Supplied material section start

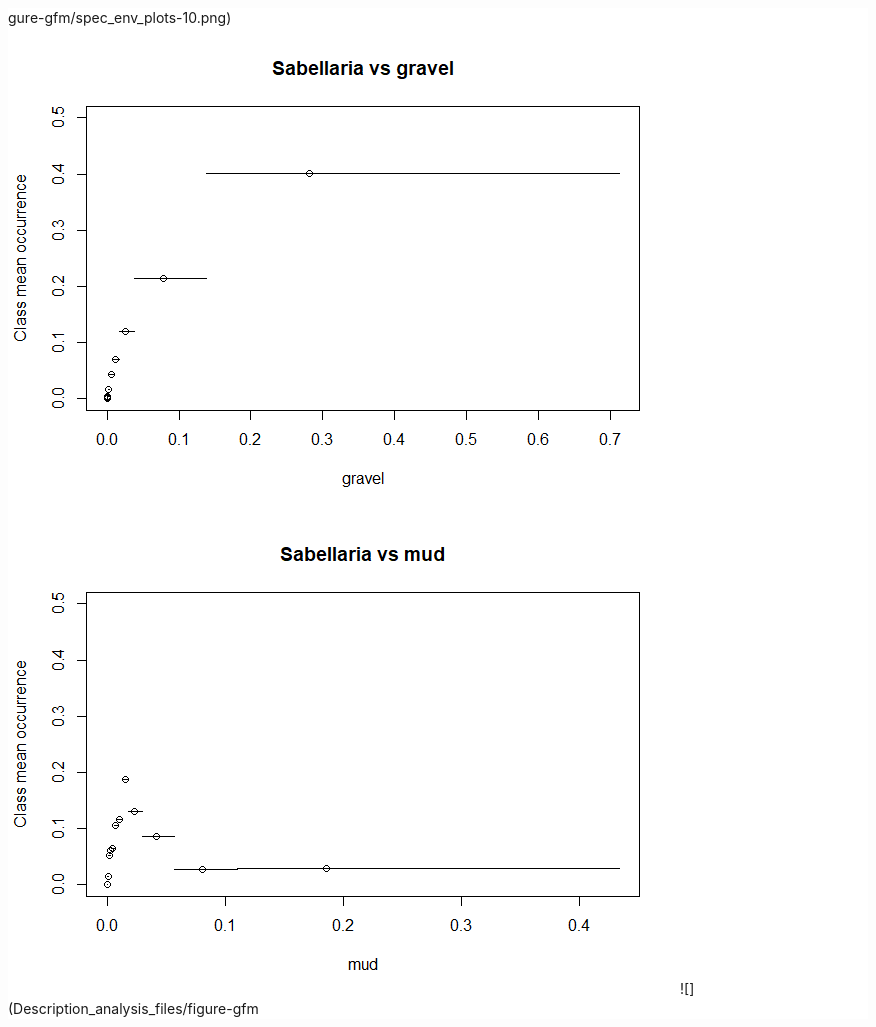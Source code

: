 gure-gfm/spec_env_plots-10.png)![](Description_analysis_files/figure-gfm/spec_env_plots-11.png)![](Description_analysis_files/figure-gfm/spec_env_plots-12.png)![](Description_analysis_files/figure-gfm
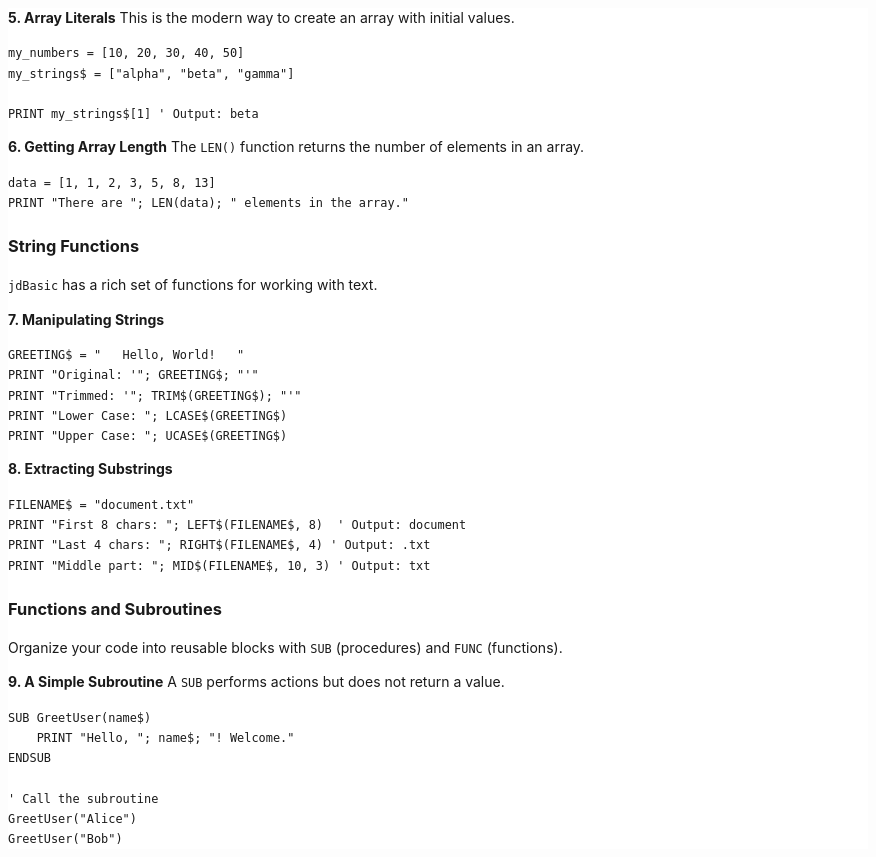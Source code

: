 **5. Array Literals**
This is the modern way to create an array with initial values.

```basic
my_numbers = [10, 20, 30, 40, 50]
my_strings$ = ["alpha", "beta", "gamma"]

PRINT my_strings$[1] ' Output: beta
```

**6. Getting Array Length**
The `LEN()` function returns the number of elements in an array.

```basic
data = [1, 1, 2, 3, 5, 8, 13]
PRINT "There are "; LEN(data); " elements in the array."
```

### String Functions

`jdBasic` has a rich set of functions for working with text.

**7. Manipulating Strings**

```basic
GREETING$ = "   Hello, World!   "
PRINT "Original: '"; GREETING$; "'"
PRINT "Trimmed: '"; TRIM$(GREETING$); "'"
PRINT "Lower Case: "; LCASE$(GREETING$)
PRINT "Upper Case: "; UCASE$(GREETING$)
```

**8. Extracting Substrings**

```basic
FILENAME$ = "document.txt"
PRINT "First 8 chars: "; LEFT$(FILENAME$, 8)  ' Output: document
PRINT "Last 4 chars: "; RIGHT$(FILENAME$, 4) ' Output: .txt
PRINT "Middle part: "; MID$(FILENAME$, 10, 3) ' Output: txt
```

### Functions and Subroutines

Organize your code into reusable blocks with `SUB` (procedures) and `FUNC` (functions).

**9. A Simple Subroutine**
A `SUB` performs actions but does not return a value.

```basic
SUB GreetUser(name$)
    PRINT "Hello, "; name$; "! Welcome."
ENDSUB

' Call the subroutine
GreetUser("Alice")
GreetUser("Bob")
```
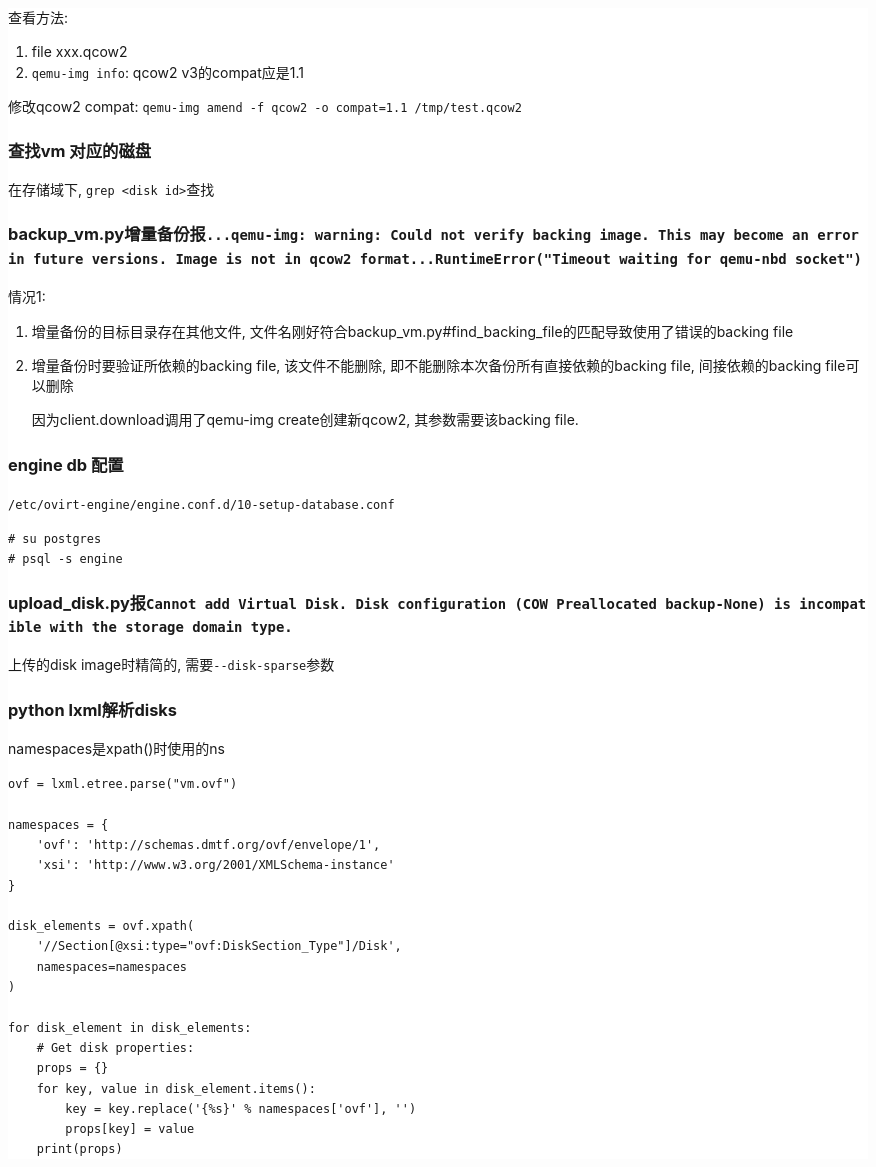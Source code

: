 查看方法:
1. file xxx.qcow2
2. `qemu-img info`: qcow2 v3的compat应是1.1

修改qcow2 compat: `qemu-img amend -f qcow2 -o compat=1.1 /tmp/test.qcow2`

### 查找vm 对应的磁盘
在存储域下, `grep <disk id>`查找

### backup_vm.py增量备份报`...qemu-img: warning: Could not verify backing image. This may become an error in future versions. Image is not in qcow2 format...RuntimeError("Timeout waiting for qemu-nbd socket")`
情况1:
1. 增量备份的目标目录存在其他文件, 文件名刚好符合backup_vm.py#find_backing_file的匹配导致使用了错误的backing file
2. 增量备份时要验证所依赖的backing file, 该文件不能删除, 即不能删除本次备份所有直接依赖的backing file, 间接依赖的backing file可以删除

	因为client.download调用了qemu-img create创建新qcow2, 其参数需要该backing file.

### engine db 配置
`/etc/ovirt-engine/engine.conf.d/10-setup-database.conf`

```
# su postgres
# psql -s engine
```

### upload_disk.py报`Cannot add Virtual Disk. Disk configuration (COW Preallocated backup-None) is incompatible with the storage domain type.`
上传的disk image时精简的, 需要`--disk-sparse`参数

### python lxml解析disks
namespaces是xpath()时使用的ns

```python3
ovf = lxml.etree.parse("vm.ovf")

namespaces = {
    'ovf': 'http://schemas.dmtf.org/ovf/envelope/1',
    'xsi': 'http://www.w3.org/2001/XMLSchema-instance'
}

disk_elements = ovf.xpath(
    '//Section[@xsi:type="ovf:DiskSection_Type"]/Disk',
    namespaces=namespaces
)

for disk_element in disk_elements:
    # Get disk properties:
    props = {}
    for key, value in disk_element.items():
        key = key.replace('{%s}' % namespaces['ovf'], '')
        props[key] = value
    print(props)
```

Supplied material section end

*What to work on*. Among the lines above, find those holding "with" and copy each one.

*Exercise result*.
This is the modern way to create an array with initial values.
`jdBasic` has a rich set of functions for working with text.
Organize your code into reusable blocks with `SUB` (procedures) and `FUNC` (functions).
### upload_disk.py报`Cannot add Virtual Disk. Disk configuration (COW Preallocated backup-None) is incompatible with the storage domain type.`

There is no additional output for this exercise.